Exercise aim >> Go through the entries below and copy each line that holds the word "Half".

(Pictures paired with source code)
☆ ☆ ☆ ☆ ☆ ☆ ☆
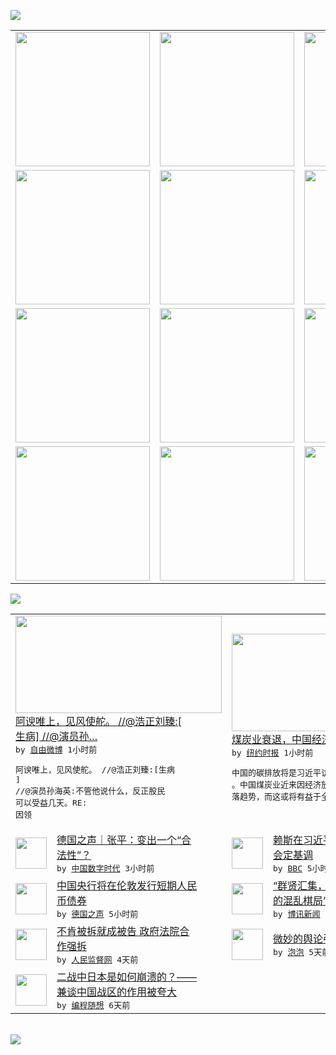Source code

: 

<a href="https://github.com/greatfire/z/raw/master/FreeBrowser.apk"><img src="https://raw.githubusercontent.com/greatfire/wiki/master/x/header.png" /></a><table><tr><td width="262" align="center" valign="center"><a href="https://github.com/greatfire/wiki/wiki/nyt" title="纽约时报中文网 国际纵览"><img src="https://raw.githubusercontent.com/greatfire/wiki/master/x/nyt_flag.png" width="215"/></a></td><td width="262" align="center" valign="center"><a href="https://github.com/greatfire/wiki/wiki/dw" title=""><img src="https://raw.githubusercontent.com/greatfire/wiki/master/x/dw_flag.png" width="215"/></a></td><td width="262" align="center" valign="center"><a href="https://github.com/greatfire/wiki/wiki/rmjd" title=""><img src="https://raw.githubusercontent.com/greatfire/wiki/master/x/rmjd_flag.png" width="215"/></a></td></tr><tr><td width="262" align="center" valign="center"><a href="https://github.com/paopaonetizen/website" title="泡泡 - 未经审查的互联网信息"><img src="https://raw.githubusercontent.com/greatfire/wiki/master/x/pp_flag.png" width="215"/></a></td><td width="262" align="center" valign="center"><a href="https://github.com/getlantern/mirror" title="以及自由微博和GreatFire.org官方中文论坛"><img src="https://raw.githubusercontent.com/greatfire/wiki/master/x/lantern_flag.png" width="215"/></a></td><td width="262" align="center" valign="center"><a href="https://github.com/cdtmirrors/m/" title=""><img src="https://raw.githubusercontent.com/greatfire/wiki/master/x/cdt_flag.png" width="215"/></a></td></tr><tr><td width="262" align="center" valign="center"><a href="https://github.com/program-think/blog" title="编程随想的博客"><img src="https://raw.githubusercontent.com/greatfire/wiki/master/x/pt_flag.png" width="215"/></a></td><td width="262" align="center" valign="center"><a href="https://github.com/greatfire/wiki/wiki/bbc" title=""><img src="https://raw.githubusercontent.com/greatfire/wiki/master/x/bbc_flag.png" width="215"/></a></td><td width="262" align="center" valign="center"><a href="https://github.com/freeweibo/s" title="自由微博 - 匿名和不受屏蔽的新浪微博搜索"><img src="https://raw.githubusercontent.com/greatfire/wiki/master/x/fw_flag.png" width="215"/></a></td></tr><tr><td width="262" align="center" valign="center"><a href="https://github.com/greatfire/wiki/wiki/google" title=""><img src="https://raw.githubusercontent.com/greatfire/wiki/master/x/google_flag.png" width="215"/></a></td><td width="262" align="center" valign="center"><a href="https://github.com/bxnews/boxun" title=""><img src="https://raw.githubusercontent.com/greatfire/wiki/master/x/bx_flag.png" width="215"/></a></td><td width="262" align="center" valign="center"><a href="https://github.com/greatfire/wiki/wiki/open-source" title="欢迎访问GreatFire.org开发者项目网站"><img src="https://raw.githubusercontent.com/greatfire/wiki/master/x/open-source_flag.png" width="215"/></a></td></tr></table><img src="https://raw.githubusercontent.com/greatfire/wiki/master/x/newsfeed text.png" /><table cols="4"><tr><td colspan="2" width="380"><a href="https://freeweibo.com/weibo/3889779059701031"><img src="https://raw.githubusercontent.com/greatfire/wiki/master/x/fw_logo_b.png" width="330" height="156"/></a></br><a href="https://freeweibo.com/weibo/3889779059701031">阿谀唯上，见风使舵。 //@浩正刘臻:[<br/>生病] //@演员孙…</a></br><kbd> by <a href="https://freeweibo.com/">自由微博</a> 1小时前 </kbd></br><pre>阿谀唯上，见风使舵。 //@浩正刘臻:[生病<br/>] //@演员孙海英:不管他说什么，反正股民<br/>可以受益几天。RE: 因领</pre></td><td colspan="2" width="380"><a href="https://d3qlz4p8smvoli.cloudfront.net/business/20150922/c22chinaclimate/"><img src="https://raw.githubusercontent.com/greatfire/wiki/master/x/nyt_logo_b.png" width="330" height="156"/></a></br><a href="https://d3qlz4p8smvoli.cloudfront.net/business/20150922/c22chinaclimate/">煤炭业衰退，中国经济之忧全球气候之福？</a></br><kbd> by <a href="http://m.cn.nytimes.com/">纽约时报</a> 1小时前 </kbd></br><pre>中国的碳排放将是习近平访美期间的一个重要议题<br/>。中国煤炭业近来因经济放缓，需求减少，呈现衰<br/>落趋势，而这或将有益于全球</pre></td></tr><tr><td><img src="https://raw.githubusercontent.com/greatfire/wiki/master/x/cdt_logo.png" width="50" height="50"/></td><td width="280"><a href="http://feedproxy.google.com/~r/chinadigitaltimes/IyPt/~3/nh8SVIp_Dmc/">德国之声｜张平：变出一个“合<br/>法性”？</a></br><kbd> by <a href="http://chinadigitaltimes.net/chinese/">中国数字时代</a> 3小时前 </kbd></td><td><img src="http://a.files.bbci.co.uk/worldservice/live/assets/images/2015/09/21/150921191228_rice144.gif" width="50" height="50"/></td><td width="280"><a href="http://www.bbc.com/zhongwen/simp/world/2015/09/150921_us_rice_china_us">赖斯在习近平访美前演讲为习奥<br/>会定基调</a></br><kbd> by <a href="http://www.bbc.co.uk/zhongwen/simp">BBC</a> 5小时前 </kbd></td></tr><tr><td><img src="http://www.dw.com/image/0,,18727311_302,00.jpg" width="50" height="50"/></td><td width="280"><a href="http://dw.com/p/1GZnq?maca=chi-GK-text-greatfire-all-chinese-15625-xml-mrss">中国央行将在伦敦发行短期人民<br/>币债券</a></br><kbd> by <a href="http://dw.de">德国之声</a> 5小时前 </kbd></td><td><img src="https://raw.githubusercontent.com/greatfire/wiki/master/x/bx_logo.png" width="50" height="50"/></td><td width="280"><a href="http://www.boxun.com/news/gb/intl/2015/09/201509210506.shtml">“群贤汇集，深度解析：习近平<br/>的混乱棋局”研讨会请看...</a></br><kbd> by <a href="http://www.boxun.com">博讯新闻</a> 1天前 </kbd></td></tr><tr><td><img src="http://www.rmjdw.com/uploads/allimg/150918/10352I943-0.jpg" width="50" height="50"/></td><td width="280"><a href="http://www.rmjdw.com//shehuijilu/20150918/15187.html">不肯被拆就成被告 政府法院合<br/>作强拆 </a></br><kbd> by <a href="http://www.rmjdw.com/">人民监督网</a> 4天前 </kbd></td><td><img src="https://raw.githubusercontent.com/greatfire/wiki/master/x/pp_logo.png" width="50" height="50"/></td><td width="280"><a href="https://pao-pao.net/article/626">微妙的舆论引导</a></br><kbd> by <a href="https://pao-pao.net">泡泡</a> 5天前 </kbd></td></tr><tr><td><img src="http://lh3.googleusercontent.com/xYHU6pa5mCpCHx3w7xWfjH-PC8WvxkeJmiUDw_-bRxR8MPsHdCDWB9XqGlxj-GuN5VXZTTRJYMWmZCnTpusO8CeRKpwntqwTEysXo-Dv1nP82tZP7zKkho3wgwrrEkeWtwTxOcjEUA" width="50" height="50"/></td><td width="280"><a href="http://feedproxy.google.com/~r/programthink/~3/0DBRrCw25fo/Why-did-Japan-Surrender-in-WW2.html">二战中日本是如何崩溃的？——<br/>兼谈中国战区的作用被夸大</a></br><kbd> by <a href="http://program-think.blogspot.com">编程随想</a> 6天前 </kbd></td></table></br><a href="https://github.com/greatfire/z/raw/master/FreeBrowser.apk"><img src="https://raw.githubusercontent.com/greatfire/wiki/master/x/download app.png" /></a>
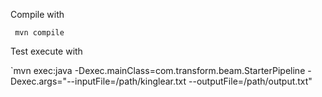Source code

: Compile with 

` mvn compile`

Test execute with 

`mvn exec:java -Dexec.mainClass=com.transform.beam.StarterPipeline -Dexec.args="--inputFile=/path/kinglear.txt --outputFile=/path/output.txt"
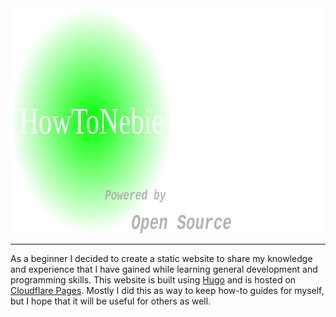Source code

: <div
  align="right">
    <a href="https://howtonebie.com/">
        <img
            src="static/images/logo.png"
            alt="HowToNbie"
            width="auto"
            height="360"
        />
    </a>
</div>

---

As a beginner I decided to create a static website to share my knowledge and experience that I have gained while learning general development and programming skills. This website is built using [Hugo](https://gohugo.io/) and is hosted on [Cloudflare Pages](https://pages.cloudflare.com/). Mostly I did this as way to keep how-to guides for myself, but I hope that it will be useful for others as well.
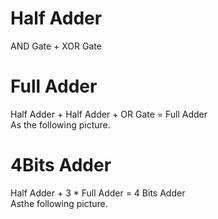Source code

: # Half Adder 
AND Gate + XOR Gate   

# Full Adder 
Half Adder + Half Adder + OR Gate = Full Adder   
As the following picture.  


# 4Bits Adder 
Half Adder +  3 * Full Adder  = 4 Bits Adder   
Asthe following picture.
☆ ☆ ☆ ☆ ☆ ☆ ☆
Answer section >>
: # Half Adder 
Half Adder + Half Adder + OR Gate = Full Adder   
Half Adder +  3 * Full Adder  = 4 Bits Adder   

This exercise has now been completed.